● **ACTIVITY**:
Among the entries, which lines carry the string "zipcode"? Copy every one.

[MATERIAL FOR THIS EXERCISE Boundary: Start]

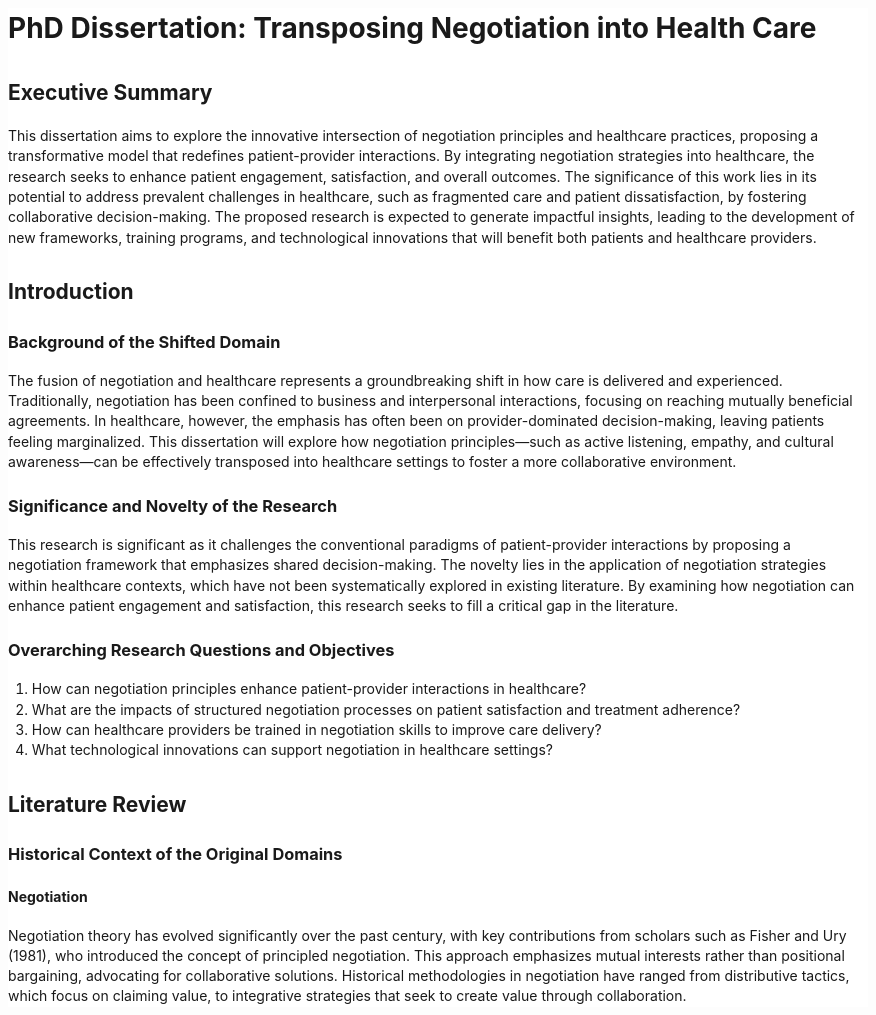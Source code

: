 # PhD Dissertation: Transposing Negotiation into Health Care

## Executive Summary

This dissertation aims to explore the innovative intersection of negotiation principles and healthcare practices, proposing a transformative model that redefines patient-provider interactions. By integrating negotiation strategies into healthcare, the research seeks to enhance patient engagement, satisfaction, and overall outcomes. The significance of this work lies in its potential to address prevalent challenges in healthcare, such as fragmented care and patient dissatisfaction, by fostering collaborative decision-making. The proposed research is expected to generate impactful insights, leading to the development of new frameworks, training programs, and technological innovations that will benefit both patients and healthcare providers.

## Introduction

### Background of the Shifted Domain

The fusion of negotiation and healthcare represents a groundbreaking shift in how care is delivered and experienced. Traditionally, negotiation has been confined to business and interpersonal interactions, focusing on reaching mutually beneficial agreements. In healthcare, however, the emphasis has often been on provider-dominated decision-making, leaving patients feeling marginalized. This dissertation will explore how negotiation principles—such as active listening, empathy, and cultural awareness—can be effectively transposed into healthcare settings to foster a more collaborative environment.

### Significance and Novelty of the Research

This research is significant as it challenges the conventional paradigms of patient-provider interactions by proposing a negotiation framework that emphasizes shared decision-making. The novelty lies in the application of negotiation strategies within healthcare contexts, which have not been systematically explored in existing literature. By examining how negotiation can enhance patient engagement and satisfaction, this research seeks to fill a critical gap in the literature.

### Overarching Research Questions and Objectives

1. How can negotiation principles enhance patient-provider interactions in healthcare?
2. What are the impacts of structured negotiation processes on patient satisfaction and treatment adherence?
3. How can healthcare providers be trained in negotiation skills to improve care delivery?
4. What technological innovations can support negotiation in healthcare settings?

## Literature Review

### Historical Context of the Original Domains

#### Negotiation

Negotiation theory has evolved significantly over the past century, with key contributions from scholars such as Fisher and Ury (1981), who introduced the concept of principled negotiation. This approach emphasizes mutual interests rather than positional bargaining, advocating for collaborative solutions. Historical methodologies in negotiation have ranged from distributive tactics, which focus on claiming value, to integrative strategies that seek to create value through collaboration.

[MATERIAL FOR THIS EXERCISE Boundary: End]
[MATERIAL FOR THIS EXERCISE Boundary: Start]

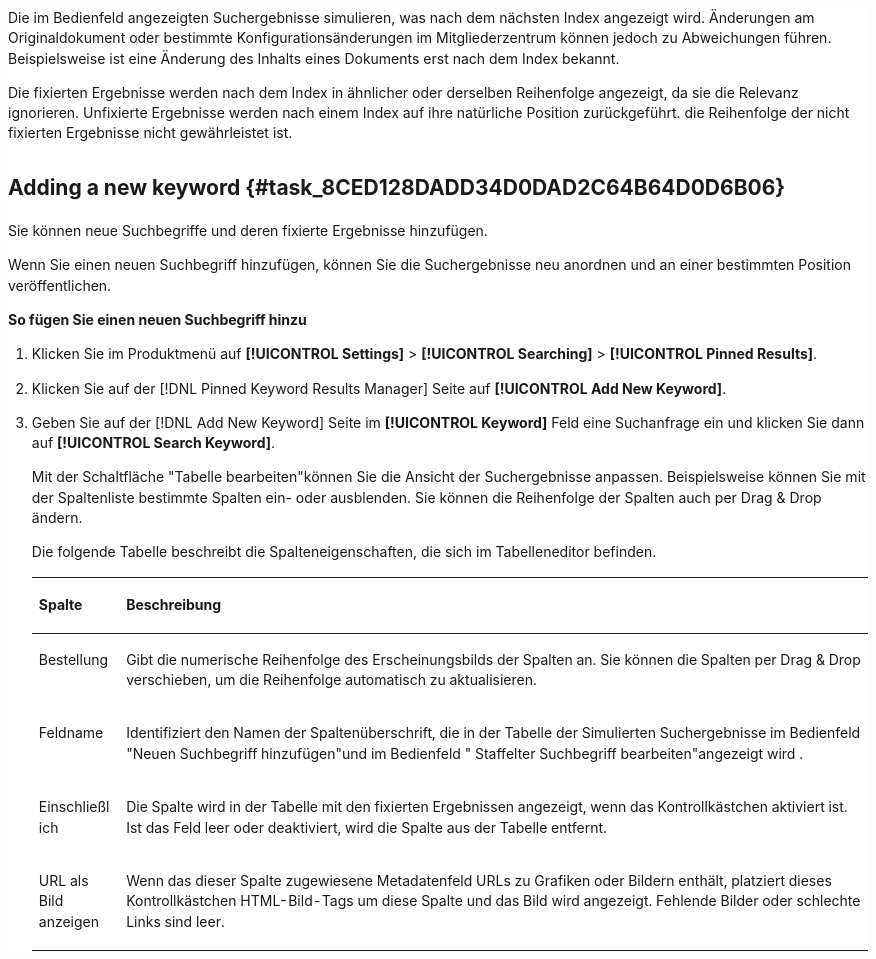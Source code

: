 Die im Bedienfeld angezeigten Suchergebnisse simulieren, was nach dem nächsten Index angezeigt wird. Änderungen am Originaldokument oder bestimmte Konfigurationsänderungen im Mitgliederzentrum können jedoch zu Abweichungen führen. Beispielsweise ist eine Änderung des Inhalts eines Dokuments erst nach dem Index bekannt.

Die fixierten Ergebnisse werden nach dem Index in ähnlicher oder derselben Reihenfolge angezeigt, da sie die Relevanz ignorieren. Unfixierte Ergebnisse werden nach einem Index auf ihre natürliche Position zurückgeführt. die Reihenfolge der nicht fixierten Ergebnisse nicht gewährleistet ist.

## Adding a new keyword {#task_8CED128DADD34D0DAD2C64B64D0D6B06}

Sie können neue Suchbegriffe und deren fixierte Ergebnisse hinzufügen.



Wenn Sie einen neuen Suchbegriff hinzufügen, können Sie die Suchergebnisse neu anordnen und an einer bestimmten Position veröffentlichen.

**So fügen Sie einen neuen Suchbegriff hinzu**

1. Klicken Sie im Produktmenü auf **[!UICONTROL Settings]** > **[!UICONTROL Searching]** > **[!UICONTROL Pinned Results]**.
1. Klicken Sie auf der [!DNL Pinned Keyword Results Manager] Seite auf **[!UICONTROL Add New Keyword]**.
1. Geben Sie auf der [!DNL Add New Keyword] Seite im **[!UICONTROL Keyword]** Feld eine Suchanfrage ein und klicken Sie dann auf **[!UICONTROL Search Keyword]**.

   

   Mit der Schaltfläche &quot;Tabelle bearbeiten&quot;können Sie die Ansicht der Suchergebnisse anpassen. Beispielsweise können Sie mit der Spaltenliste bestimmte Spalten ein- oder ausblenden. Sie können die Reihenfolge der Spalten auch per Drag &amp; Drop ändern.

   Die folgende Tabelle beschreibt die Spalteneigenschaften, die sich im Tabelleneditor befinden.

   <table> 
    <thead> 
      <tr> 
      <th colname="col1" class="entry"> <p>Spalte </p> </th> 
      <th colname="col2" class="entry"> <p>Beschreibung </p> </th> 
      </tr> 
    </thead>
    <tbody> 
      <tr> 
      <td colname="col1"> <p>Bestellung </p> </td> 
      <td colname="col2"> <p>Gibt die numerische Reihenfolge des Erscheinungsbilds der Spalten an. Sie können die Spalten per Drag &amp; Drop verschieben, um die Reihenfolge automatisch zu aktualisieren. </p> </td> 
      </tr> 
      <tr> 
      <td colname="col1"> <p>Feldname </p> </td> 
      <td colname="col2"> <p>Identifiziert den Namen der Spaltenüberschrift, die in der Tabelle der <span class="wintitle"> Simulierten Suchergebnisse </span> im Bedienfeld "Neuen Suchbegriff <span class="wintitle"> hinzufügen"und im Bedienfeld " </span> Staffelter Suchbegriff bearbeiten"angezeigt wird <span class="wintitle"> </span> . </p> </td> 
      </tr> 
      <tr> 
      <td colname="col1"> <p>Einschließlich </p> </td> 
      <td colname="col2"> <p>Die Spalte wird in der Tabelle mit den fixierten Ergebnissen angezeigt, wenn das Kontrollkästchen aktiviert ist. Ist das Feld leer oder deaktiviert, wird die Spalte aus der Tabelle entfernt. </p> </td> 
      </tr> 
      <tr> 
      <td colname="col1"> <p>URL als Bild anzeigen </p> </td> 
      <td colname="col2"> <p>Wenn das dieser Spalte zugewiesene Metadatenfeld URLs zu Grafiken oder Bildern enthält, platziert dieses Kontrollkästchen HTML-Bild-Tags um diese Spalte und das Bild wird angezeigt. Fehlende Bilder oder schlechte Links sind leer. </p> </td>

[MATERIAL FOR THIS EXERCISE Boundary: End]
[MATERIAL FOR THIS EXERCISE Boundary: Start]

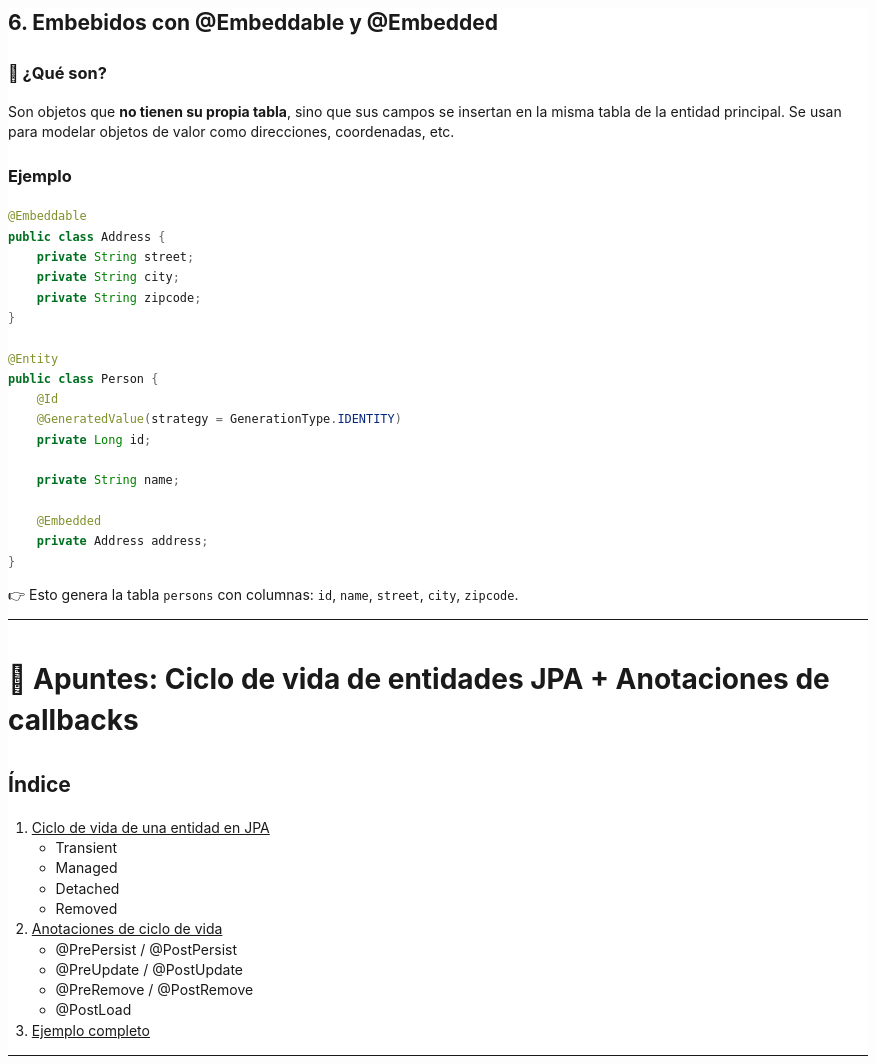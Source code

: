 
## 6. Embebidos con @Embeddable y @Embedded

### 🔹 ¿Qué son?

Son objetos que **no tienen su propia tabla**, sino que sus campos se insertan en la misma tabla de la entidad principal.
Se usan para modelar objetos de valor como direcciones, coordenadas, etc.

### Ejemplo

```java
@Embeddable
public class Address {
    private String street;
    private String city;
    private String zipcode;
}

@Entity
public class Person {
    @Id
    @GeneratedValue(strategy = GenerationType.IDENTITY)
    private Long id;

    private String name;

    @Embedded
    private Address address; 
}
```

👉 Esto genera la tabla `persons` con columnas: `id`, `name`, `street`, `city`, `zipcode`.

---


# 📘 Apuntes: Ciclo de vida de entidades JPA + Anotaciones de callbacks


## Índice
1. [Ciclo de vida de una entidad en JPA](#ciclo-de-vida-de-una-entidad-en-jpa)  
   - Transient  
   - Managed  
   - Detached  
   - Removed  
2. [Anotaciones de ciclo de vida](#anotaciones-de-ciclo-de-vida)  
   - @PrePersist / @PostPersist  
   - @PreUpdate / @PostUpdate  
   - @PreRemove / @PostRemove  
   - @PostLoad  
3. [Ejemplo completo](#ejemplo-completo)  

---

[MATERIAL FOR THIS EXERCISE Boundary: End]

● **SOLUTION**:
    private String zipcode;
👉 Esto genera la tabla `persons` con columnas: `id`, `name`, `street`, `city`, `zipcode`.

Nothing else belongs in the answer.